ACS Sustainable Chemistry & Engineering
In colder weather, people have long been warming up around campfires and woodstoves. Lately, this idea of burning wood or other biomass for heat has surged in popularity as an alternative to using fossil fuels. Now, in the journal ACS Sustainable Chemistry & Engineering, scientists report a step toward a “greener” way to generate heat with biomass. Rather than burning it, which releases pollutants, they let fungi break it down to release heat.
The benefit of biomass, which consists of plant material and animal waste, is that there is no shortage. It is produced continuously in enormous quantities as a waste product from paper and agricultural industries. But burning it emits fine particles and volatile organic compounds, or VOCs, linked to health and environmental problems. So scientists have been trying to figure out how to use biomass with minimal emissions. One approach involves adding microorganisms that can degrade the materials. In this process, heat is released without giving off fine particles or VOCs. So far, most investigations into this method have involved room-temperature conditions. But for sustained use, these reactions would need to take place at temperatures above ambient conditions as heat is produced.
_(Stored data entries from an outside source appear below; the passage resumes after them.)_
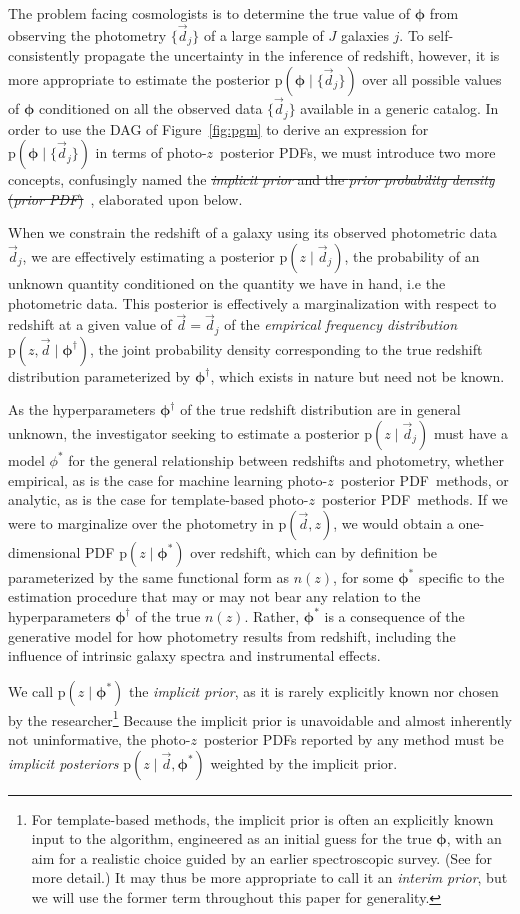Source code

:\documentclass[iop]{emulateapj}
\newcommand{\new}[2]{{\color{red}\sout{#1}}\ {\color{blue}{#2}}}%
\newcommand{\Fig}[1]{Figure~\ref{#1}}
\newcommand{\data}{\ensuremath{\vec{d}}}
\newcommand{\pr}[1]{\ensuremath{\mathrm{p}(#1)}}
\newcommand{\gvn}{\mid}
\newcommand{\pz}{photo-$z$}
\newcommand{\pzpdf}{\pz\ posterior PDF}
\newcommand{\nz}{$n(z)$}
\newcommand{\bvec}[1]{\ensuremath{\boldsymbol{#1}}}
\newcommand{\ndphi}{\bvec{\phi}}
\begin{document}
The problem facing cosmologists is to determine the true value of $\ndphi$ from observing the photometry $\{\data_{j}\}$ of a large sample of $J$ galaxies $j$.
To self-consistently propagate the uncertainty in the inference of redshift, however, it is more appropriate to estimate the posterior $\pr{\ndphi \gvn \{\data_{j}\}}$ over all possible values of $\ndphi$ conditioned on all the observed data $\{\data_{j}\}$ available in a generic catalog.
In order to use the DAG of \Fig{fig:pgm} to derive an expression for $\pr{\ndphi \gvn \{\data_{j}\}}$ in terms of \pzpdf s, we must introduce two more concepts, confusingly named the \new{\textit{implicit prior} and the \textit{prior probability density} (\textit{prior PDF})}{implicit prior and the (hyper)prior probability density function}, elaborated upon below.

When we constrain the redshift of a galaxy using its observed photometric data $\data_{j}$, we are effectively estimating a posterior $\pr{z \gvn \data_{j}}$, the probability of an unknown quantity conditioned on the quantity we have in hand, i.e the photometric data.
This posterior is effectively a marginalization with respect to redshift at a given value of $\data = \data_{j}$ of the \textit{empirical frequency distribution} $\pr{z, \data \gvn \ndphi^{\dagger}}$, the joint probability density corresponding to the true redshift distribution parameterized by $\ndphi^{\dagger}$, which exists in nature but need not be known.

As the hyperparameters $\ndphi^{\dagger}$ of the true redshift distribution are in general unknown, the investigator seeking to estimate a posterior $\pr{z \gvn \data_{j}}$ must have a model $\phi^{*}$ for the general relationship between redshifts and photometry, whether empirical, as is the case for machine learning \pzpdf\ methods, or analytic, as is the case for template-based \pzpdf\ methods.
If we were to marginalize over the photometry in $\pr{\data, z}$, we would obtain a one-dimensional PDF $\pr{z \gvn \ndphi^{*}}$ over redshift, which can by definition be parameterized by the same functional form as \nz, for some $\ndphi^{*}$ specific to the estimation procedure that may or may not bear any relation to the hyperparameters $\ndphi^{\dagger}$ of the true \nz.
Rather, $\ndphi^{*}$ is a consequence of the generative model for how photometry results from redshift, including the influence of intrinsic galaxy spectra and instrumental effects. 

We call $\pr{z \gvn \ndphi^{*}}$ the \textit{implicit prior}, as it is rarely explicitly known nor chosen by the researcher\footnote{For template-based methods, the implicit prior is often an explicitly known input to the algorithm, engineered as an initial guess for the true $\ndphi$, with an aim for a realistic choice guided by an earlier spectroscopic survey.  
(See \citet{benitez_bayesian_2000} for more detail.)
It may thus be more appropriate to call it an \textit{interim prior}, but we will use the former term throughout this paper for generality.}
Because the implicit prior is unavoidable and almost inherently not uninformative, the \pzpdf s reported by any method must be \textit{implicit posteriors} ${\pr{z \gvn \data, \ndphi^{*}}}$ weighted by the implicit prior.
\end{document}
Leire Caizán Juanarena and colleagues wanted to warm things up to see how much heat they could coax out of the process.
The researchers incubated two fungi species that do well in hot climates — lignin-degrading Phanerochaete chrysosporium and cellulose-degrading Chaetomium thermophilum — with blocks of birch wood, either sterile or with its natural biota. C. thermophilum produced the most heat (0.63 Watts per kilogram) when degrading wood with its usual microbial inhabitants. To generate enough heat for an average home in the Netherlands, for example, the researchers say they need to determine optimal nutrient, moisture and temperature conditions, as well as other parameters, to increase power production to 6 W/kg.